Christmas morning, 2004. The family room floor was a dizzying display of torn wrapping paper, toys, clothes, and the dumped contents from our stockings. My mom, on the couch, sat back while my dad produced a set of keys. Car keys. “Where is it?” she asked, eyes wide. “In the front,” he said.
There in the driveway it stood with a big red bow adorning the hood. A new, shiny, silver Honda Pilot. The flush red of the bow popped against the backdrop of snowy neighborhood lawns. The silver doors glinted in the morning light. It was beautiful. My mom’s shiny, silver Pilot was just beginning its journey as a Piazza family staple.
It took us to visit family in Pennsylvania on dozens of trips. For my sister’s and my many soccer and lacrosse games, it sat in the parking lot amongst the many mommy mobiles. Its primary quarters were on the left side of the garage, where it slept peacefully in front of the lawnmower, shovels, and other outside equipment. While it remained mostly safe from harm, time did wear on, and its seats and brake pads bored signs of love, much like the Velveteen Rabbit. In 2020, my dad replaced my mom’s beloved vehicle with the latest model, and I took the shiny, silver Pilot to graduate school. It carried me home for breaks on long car rides in the Blue Ridge Mountains.
Broken keys, flat tires, dead batteries, tight parking spots, tighter carpools, ditches, hail, squeaky windshield wipers, muddy floormats, fur-so much fur, the shiny, silver Pilot weathered many storms. And it met every challenge head on with the same tough spirit my mom has.

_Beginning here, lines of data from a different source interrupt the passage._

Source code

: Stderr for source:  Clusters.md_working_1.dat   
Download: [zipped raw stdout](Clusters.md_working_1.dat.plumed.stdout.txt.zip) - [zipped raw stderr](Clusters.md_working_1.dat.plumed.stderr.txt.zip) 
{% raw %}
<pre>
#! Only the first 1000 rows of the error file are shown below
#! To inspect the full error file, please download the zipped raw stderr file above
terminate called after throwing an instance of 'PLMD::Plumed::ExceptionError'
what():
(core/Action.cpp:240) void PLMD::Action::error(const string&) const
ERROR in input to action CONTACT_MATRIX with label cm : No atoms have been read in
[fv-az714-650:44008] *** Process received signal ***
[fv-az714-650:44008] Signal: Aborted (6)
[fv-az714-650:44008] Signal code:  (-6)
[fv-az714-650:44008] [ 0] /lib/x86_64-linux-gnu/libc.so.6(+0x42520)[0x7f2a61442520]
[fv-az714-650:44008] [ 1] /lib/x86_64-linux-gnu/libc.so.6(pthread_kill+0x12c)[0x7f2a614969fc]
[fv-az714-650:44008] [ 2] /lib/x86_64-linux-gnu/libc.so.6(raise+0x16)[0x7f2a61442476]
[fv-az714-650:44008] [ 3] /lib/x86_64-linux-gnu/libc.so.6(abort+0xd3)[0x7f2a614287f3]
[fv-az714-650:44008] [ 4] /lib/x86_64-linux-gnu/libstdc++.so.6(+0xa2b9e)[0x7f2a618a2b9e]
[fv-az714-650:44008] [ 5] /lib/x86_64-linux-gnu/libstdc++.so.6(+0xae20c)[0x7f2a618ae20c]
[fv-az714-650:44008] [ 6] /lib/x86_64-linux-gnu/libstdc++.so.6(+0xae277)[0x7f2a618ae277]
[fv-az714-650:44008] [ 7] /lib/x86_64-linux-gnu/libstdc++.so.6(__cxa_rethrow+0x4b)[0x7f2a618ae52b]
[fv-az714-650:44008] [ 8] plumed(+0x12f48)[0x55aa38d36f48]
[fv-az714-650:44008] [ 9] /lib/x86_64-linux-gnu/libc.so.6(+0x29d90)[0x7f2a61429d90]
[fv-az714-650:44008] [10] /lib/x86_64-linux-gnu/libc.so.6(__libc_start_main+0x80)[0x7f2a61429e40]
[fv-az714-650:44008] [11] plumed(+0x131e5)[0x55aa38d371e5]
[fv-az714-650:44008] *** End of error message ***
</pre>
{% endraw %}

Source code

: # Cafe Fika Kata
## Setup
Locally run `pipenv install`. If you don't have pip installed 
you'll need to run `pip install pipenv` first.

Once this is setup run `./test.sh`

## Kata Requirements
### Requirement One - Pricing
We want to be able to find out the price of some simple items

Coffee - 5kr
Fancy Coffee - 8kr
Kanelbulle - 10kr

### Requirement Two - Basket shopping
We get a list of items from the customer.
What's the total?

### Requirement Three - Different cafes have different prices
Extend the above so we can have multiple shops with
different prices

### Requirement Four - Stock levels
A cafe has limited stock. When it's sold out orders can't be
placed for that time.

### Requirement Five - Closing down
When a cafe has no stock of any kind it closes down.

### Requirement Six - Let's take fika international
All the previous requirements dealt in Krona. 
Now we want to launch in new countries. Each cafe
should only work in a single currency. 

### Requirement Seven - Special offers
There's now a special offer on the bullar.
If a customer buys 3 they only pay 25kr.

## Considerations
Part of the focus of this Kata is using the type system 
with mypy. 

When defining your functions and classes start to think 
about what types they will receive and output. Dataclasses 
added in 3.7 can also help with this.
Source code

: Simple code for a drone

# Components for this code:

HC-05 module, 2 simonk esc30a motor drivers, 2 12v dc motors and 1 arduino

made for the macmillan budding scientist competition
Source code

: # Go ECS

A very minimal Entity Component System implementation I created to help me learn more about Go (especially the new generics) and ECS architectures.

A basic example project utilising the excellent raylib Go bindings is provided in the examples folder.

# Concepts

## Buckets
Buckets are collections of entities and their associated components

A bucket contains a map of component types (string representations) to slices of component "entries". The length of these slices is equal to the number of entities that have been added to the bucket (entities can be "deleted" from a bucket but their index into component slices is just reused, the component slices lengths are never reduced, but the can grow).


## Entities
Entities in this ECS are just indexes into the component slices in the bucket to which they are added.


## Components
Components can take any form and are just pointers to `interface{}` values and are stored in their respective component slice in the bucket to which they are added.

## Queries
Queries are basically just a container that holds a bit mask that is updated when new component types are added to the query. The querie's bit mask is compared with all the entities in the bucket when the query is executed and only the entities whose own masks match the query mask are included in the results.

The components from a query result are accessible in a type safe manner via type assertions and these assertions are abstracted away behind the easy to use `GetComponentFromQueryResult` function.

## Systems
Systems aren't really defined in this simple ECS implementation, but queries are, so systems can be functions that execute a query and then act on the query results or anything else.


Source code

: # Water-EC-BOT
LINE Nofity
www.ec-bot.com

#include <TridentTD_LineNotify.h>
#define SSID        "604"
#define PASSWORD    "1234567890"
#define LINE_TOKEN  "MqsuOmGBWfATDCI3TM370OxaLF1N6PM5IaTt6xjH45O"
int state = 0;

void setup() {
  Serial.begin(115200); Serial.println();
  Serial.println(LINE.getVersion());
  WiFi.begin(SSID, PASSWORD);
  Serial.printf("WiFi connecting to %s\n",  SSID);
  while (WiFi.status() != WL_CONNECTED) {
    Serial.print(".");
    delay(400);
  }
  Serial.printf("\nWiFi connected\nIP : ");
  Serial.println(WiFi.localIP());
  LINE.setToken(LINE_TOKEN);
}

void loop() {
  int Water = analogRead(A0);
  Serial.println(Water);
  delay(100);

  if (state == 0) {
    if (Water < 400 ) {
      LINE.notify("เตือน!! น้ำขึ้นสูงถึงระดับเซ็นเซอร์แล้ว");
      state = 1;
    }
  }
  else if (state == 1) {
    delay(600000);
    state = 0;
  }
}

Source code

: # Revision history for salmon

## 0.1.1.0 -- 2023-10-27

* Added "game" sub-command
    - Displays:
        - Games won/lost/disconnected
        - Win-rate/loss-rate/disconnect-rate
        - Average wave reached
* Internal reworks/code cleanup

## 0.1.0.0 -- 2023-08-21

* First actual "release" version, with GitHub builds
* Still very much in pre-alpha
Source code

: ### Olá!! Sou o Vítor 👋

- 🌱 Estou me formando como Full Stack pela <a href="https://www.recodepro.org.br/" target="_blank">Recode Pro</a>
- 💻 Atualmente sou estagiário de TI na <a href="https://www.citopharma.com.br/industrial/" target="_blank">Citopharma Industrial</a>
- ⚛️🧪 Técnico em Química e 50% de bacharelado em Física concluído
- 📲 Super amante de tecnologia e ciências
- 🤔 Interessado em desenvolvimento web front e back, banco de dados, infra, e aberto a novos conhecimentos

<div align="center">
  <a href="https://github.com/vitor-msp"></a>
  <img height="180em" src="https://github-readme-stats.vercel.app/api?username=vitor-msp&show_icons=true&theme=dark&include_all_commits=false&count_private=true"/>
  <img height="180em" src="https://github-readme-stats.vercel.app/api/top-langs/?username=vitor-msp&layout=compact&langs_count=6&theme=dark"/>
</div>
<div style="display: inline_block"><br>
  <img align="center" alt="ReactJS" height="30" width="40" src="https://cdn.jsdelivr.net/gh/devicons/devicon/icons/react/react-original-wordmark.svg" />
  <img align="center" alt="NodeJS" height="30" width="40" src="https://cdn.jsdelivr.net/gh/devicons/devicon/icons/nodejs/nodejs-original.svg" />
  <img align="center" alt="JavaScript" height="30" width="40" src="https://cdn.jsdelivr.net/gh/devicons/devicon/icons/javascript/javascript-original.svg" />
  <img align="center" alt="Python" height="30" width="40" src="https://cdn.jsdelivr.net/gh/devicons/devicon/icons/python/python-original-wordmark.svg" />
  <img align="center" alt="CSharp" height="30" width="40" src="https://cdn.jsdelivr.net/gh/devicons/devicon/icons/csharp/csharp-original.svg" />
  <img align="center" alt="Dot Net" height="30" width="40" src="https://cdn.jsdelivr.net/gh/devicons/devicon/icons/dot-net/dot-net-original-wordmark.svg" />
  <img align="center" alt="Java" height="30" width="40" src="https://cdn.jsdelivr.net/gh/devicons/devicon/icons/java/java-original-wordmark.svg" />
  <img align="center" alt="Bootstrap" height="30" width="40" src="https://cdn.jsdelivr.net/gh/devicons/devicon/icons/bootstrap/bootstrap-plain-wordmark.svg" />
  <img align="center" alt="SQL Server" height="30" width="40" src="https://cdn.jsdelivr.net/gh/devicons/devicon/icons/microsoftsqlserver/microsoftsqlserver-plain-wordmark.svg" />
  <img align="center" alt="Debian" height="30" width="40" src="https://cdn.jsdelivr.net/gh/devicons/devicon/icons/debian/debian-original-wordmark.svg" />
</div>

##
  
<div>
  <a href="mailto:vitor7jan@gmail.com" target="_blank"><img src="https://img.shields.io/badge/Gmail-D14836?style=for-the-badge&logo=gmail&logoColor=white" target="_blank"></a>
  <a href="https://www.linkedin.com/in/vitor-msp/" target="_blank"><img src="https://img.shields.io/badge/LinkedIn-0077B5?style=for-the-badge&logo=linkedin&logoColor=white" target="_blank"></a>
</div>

Yesterday, the shiny, silver Pilot was sold to a new driver. It backed out of our driveway and drove down Saddleback Way one last time. As anticlimactic as our goodbye was, I can’t think of a more poetic sendoff. My mom’s Honda Pilot came into the Piazza family with joyous celebration on a cherished Christmas morning. It left on an overcast, July afternoon. I checked the odometer before it left. The shiny, silver Pilot had driven over 209,000 miles. And it’s memories live in every one of them.